Além da tornozeleira, Bolsonaro está proibido de usar redes sociais, manter contato com autoridades estrangeiras e frequentar embaixadas. As decisões foram tomadas após pedido da Polícia Federal (PF) e avalizadas pela Procuradoria-Geral da República (PGR), sob a justificativa de que o ex-presidente estaria atuando para instigar ações contra o STF e interferir em processos judiciais em andamento.
A motivação das medidas inclui manifestações públicas de apoio ao aumento de tarifas dos EUA contra produtos brasileiros, o que, segundo Moraes, representa uma “agressão estrangeira” ao Brasil e tentativa de pressionar o Judiciário.
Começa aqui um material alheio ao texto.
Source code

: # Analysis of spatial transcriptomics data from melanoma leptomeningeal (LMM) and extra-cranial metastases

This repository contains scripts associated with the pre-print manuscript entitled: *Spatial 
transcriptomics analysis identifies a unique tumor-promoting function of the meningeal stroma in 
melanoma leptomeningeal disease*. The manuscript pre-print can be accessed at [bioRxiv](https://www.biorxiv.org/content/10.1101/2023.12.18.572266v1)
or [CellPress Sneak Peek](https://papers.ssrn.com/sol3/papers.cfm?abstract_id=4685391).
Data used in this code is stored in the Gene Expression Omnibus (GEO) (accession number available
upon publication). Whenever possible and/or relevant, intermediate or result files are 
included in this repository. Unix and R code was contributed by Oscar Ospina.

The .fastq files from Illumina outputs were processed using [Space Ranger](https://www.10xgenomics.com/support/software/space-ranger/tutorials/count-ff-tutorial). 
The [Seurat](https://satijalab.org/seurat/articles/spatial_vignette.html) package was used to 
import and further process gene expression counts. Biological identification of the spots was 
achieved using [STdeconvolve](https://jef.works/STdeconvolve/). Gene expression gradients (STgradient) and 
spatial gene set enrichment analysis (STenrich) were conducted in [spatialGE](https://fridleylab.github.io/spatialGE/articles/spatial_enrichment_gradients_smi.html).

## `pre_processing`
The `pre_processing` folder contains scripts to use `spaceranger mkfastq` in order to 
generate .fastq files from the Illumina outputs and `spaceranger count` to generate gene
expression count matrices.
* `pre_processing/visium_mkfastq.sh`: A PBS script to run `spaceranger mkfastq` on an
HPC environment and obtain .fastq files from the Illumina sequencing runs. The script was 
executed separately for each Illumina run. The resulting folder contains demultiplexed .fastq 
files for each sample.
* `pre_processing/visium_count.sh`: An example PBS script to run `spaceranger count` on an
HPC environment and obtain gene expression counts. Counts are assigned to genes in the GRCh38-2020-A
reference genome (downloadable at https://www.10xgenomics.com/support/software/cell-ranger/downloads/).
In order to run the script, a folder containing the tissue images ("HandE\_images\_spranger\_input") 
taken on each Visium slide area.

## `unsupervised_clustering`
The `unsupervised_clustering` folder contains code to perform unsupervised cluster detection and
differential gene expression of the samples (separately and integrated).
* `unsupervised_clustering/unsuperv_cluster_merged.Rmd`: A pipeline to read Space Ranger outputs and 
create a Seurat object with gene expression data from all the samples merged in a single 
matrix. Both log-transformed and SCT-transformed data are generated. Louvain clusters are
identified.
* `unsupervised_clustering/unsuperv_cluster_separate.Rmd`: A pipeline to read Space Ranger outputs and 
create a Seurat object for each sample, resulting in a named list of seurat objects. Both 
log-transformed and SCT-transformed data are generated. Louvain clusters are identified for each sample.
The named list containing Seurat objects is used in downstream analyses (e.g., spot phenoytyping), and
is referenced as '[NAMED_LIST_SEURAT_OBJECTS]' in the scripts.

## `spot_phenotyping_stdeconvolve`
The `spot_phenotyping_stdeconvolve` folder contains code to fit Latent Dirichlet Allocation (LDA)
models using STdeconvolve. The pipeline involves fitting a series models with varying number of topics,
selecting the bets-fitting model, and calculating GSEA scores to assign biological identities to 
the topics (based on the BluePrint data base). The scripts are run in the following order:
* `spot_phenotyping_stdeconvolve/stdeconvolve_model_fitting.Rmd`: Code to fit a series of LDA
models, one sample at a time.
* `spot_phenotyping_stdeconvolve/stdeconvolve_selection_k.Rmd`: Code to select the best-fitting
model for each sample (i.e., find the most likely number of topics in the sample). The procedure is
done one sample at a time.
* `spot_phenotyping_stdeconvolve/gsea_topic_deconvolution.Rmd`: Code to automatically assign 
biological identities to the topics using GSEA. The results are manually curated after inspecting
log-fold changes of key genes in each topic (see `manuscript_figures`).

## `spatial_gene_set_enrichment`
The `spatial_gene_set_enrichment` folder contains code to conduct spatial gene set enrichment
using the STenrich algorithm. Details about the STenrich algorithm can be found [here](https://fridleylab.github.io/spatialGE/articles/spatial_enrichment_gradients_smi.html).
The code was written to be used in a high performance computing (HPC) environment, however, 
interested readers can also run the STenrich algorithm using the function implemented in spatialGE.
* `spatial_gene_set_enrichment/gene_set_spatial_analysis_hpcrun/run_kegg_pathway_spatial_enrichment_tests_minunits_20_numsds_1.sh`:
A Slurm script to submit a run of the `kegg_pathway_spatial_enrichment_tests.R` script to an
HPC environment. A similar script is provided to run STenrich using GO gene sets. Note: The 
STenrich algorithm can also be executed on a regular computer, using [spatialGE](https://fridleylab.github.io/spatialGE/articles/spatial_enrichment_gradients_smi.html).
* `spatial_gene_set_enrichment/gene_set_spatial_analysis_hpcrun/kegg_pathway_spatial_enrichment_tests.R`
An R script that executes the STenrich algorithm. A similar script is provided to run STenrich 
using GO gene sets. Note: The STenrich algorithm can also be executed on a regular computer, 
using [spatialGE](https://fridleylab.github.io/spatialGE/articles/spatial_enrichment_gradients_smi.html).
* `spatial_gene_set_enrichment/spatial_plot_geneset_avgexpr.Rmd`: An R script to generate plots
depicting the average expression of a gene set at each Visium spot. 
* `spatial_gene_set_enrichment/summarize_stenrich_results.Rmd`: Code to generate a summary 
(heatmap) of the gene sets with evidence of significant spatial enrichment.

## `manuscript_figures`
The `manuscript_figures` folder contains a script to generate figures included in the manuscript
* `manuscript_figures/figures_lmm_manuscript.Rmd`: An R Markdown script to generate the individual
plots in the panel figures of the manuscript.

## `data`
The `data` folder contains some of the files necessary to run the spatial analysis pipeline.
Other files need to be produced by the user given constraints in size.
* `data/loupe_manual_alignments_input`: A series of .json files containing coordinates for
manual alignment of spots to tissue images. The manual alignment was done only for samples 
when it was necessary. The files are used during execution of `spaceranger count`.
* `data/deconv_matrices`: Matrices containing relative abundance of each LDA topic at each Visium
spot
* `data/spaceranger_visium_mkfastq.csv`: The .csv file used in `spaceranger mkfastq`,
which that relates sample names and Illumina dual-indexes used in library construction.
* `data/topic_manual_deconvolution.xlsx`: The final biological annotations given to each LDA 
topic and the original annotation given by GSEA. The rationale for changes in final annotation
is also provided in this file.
Para Fux, no entanto, a gravidade das acusações não justifica a extensão das restrições. “As medidas de coerção devem obedecer ao princípio da proporcionalidade”, ponderou. Mesmo com a divergência, a maioria da Primeira Turma – formada por Moraes, Flávio Dino, Cármen Lúcia e Cristiano Zanin – manteve as cautelares.
A votação ocorreu de forma virtual, e o caso segue gerando tensão política e jurídica, enquanto Bolsonaro permanece sob medidas restritivas e na mira de novos desdobramentos judiciais.